> **Supplied records**
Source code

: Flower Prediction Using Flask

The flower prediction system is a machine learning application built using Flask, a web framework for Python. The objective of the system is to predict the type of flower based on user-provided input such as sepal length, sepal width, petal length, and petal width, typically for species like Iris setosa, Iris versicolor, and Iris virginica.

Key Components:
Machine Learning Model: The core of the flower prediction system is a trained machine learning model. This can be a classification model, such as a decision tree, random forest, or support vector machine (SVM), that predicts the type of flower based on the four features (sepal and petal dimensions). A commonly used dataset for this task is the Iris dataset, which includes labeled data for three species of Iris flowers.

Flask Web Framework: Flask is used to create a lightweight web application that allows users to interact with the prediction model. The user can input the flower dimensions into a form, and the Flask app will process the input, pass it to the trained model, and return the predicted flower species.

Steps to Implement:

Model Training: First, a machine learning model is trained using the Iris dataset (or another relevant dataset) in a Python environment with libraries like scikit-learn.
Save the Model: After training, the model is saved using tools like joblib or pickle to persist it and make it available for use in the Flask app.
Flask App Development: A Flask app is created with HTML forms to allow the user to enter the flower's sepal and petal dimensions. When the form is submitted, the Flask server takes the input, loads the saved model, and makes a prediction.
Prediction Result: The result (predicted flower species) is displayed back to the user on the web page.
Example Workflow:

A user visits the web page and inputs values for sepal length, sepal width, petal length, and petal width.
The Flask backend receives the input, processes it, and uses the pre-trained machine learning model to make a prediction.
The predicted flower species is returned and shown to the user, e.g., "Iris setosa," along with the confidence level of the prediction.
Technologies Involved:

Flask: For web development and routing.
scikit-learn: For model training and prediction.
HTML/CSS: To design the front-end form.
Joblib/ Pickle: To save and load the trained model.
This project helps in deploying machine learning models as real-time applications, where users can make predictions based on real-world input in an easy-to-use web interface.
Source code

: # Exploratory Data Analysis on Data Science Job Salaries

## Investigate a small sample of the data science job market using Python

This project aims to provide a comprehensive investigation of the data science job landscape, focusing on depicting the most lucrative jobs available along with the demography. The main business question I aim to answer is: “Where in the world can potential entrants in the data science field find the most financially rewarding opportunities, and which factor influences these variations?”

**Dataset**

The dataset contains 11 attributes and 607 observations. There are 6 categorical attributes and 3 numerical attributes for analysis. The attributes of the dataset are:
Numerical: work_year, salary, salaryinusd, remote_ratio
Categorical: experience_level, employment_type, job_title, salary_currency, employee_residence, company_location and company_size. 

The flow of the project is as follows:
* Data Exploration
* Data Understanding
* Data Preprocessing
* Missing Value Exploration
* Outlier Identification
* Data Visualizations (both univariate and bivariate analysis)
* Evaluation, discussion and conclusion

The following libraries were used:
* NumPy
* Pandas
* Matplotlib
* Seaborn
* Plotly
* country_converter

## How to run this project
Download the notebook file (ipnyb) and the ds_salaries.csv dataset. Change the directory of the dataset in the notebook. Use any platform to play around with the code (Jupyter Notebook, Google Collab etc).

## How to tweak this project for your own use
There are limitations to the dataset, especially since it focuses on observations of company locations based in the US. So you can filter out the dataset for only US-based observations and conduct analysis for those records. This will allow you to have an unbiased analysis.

...

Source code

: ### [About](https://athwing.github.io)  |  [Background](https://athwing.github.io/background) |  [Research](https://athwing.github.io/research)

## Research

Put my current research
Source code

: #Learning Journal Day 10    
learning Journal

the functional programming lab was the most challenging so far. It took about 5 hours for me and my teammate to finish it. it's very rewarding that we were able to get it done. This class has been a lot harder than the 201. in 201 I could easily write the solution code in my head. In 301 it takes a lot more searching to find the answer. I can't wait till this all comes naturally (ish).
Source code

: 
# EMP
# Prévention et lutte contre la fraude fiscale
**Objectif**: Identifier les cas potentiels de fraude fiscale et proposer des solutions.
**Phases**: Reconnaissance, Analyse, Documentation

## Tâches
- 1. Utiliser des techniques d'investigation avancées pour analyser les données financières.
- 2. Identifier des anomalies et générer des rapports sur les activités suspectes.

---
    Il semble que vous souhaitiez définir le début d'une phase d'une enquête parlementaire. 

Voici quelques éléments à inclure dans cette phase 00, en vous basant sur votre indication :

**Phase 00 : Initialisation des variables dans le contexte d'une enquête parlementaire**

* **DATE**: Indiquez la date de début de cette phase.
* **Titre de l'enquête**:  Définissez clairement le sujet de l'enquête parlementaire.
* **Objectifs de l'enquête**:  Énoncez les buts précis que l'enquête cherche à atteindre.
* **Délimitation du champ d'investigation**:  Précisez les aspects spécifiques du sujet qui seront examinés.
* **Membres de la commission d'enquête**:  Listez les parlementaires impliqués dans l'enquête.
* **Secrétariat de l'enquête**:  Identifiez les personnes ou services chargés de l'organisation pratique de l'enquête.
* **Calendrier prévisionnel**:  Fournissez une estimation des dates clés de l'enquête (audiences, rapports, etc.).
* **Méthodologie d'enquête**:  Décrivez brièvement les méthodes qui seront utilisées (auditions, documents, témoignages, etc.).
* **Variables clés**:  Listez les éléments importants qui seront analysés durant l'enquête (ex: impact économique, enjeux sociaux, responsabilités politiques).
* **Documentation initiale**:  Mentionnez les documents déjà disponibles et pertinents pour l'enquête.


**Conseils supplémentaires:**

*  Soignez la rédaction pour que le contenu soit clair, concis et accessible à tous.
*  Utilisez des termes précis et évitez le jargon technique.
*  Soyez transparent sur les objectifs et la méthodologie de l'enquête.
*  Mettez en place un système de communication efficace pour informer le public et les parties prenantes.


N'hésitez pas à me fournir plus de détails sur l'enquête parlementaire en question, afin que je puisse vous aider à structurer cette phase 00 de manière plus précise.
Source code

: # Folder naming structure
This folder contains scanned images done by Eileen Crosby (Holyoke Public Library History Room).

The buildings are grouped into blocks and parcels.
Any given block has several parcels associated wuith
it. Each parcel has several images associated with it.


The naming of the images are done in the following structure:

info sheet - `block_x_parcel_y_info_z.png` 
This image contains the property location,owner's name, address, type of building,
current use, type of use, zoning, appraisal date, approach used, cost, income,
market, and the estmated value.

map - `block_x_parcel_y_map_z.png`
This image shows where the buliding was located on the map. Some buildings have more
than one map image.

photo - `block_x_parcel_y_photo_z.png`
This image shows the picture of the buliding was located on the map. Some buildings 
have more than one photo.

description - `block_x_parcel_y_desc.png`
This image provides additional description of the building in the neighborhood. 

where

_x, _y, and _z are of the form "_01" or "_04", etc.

> **Activity**
Restate word for word the lines in the material above from the one with "This image shows where" to the one with "of the form"; both of those lines count, and nothing else does.

> **Exercise response**
This image shows where the buliding was located on the map. Some buildings have more
than one map image.

photo - `block_x_parcel_y_photo_z.png`
This image shows the picture of the buliding was located on the map. Some buildings 
have more than one photo.

description - `block_x_parcel_y_desc.png`
This image provides additional description of the building in the neighborhood. 

where

_x, _y, and _z are of the form "_01" or "_04", etc.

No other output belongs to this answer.